- Voskresenske Location within Mykolaiv Oblast
- Coordinates: 47°0′54″N 32°8′34″E﻿ / ﻿47.01500°N 32.14278°E
- Country: Ukraine
- Oblast: Mykolaiv Oblast
- Raion: Mykolaiv Raion

Population (2022)
- • Total: 4,659
- Time zone: UTC+2 (EET)
- • Summer (DST): UTC+3 (EEST)

= Voskresenske =

Rural locality in Mykolaiv Oblast, Ukraine

Voskresenske (Воскресенське, Воскресенское) is a rural settlement in Mykolaiv Raion in the south of Mykolaiv Oblast, Ukraine. It hosts the administration of Voskresenske settlement hromada, one of the hromadas of Ukraine. Population: 4,275 (2024 estimate);

Voskresenske is located on the left bank of the Southern Bug and is adjacent to the city of Mykolaiv.

==History==
The settlement was founded in 1790 as Horochivka and in 1793 was renamed Voskresensk. It was an admiralty settlement and belonged to Kherson Governorate. Between 1864 and 1900, it belonged to Nikolayev Military Governorate, which was a part of Kherson Governorate. In December 1920, Kherson Governorate was renamed Nikolayev Governorate, and in 1921 it was merged into Odessa Governorate. In 1923, governorates were abolished in the Ukrainian Soviet Socialist Republic. Mykolaiv Raion, with the administrative center in Mykolaiv, was established, and Voksresensk belonged to Mykolaiv Raion of Mykolaiv Okruha. In 1925, the governorates were abolished, and okruhas were directly subordinated to Ukrainian SSR. In 1930, okruhas were abolished, and Mykolaiv Raion was abolished as well. Voskresensk was transferred to Varvarivka Raion. On 27 February 1932, Odessa Oblast was established, and the area was transferred to Odessa Oblast. On 22 September 1937, Mykolaiv Oblast was established on lands which previously belonged to Dnipropetrovsk and Odessa Oblasts, and Varvarivka Raion became part of newly created Mykolaiv Oblast. In 1939, Mykolaiv Rural Raion (sometimes referred to as Mykolaiv Raion) was established with the center in the city of Mykolaiv. During World War II, an Einsatzgruppen murdered Jews in a mass execution. On 12 September 1944, Mykolaiv Raion was renamed Zhovtneve Raion, and the administrative center of the raion was transferred from Mykolaiv to the town of Zhovtneve. In 1947, Voskresensk was renamed Voskresenske. In 1956, Voskresenske was given urban-type settlement status. On 19 May 2016, Zhovtneve Raion was renamed Vitovka Raion conform to the law prohibiting names of Communist origin.
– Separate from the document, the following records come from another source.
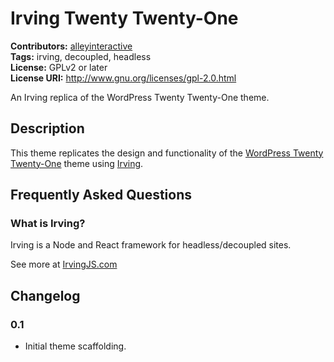 # Irving Twenty Twenty-One #
**Contributors:** [alleyinteractive](https://profiles.wordpress.org/alleyinteractive/)  
**Tags:** irving, decoupled, headless  
**License:** GPLv2 or later  
**License URI:** http://www.gnu.org/licenses/gpl-2.0.html  

An Irving replica of the WordPress Twenty Twenty-One theme.

## Description ##
This theme replicates the design and functionality of the  [WordPress Twenty Twenty-One](https://github.com/WordPress/twentytwentyone) theme using [Irving](https://irvingjs.com).

## Frequently Asked Questions ##

### What is Irving? ###

Irving is a Node and React framework for headless/decoupled sites.

See more at [IrvingJS.com](https://irvingjs.com)

## Changelog ##

### 0.1 ###

* Initial theme scaffolding.
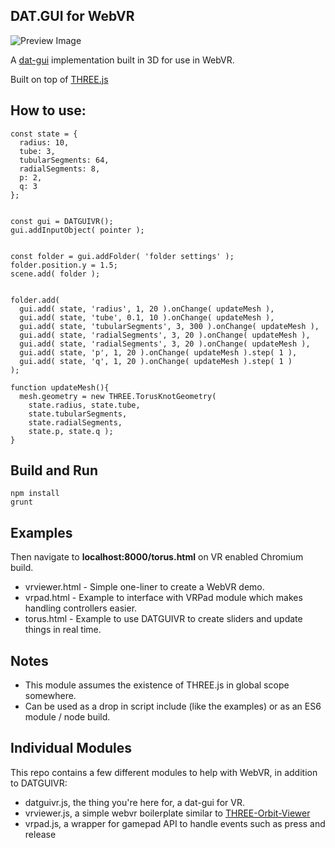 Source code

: ## DAT.GUI for WebVR

![Preview Image](http://i.imgur.com/CKGG7P5.png)

A [dat-gui](https://workshop.chromeexperiments.com/examples/gui/#1--Basic-Usage) implementation built in 3D for use in WebVR.

Built on top of [THREE.js](http://threejs.org/)

## How to use: ##
    const state = {
      radius: 10,
      tube: 3,
      tubularSegments: 64,
      radialSegments: 8,
      p: 2,
      q: 3
    };


    const gui = DATGUIVR();
    gui.addInputObject( pointer );


    const folder = gui.addFolder( 'folder settings' );
    folder.position.y = 1.5;
    scene.add( folder );


    folder.add(
      gui.add( state, 'radius', 1, 20 ).onChange( updateMesh ),
      gui.add( state, 'tube', 0.1, 10 ).onChange( updateMesh ),
      gui.add( state, 'tubularSegments', 3, 300 ).onChange( updateMesh ),
      gui.add( state, 'radialSegments', 3, 20 ).onChange( updateMesh ),
      gui.add( state, 'radialSegments', 3, 20 ).onChange( updateMesh ),
      gui.add( state, 'p', 1, 20 ).onChange( updateMesh ).step( 1 ),
      gui.add( state, 'q', 1, 20 ).onChange( updateMesh ).step( 1 )
    );

    function updateMesh(){
      mesh.geometry = new THREE.TorusKnotGeometry(
        state.radius, state.tube,
        state.tubularSegments,
        state.radialSegments,
        state.p, state.q );
    }


## Build and Run

    npm install
    grunt


## Examples ##
Then navigate to **localhost:8000/torus.html** on VR enabled Chromium build.
* vrviewer.html - Simple one-liner to create a WebVR demo.
* vrpad.html - Example to interface with VRPad module which makes handling controllers easier.
* torus.html - Example to use DATGUIVR to create sliders and update things in real time.



## Notes ##
* This module assumes the existence of THREE.js in global scope somewhere.
* Can be used as a drop in script include (like the examples) or as an  ES6 module / node build.




## Individual Modules ##
This repo contains a few different modules to help with WebVR, in addition to DATGUIVR:
* datguivr.js, the thing you're here for, a dat-gui for VR.
* vrviewer.js, a simple webvr boilerplate similar to [THREE-Orbit-Viewer](https://www.npmjs.com/package/three-orbit-viewer)
* vrpad.js, a wrapper for gamepad API to handle events such as press and release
Until 18 July 2020, Voskresenske belonged to Vitovka Raion. The raion was abolished in July 2020 as part of the administrative reform of Ukraine, which reduced the number of raions of Mykolaiv Oblast to four. The area of Vitovka Raion was merged into Mykolaiv Raion. On 26 January 2024, a new law entered into force which abolished the status of urban-type settlement status, and Voskresenske became a rural settlement.

==Economy==
Most inhabitants commute for jobs to nearby Mykolaiv.

===Transportation===
The closest railway station is in Horokhivka, 2 km south of the settlement.